#### AVAILABLE RECORDS

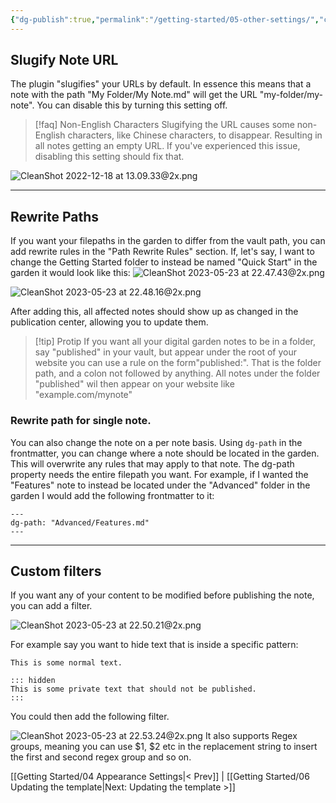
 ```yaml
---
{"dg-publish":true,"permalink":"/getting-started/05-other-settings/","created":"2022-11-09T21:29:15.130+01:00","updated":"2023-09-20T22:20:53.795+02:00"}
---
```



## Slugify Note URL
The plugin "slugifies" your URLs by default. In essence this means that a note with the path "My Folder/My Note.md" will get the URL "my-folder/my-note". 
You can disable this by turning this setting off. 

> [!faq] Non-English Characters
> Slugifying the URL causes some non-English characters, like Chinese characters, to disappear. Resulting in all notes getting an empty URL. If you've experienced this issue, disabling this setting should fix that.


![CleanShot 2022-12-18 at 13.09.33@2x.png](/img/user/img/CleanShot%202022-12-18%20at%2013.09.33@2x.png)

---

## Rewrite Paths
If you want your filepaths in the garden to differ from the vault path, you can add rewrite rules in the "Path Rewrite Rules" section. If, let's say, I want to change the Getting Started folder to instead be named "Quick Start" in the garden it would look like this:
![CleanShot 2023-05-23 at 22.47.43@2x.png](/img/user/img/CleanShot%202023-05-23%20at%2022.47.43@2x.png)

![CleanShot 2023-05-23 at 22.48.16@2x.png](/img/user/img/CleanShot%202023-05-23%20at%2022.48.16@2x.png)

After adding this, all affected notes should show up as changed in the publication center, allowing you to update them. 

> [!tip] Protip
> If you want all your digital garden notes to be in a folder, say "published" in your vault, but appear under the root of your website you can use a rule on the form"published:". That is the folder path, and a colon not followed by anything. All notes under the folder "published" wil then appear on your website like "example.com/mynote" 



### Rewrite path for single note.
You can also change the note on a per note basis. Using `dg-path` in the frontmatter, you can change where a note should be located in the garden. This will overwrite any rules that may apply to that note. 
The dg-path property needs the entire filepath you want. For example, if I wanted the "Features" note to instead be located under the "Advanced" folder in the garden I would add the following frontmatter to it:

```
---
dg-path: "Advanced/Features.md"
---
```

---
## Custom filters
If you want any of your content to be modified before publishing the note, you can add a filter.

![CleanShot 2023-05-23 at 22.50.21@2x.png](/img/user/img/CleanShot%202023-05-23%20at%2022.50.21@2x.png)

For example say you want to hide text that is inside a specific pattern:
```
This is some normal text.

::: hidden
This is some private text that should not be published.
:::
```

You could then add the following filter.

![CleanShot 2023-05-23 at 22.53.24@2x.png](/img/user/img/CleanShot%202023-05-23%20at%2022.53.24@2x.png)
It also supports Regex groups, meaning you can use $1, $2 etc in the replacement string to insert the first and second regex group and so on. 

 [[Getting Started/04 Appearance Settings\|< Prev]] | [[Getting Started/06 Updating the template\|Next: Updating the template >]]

########

### AIM OF THE TASK
For the records above, state how many lines include the string "under", giving the number and nothing else.

### SOLUTION FOR THIS TASK
2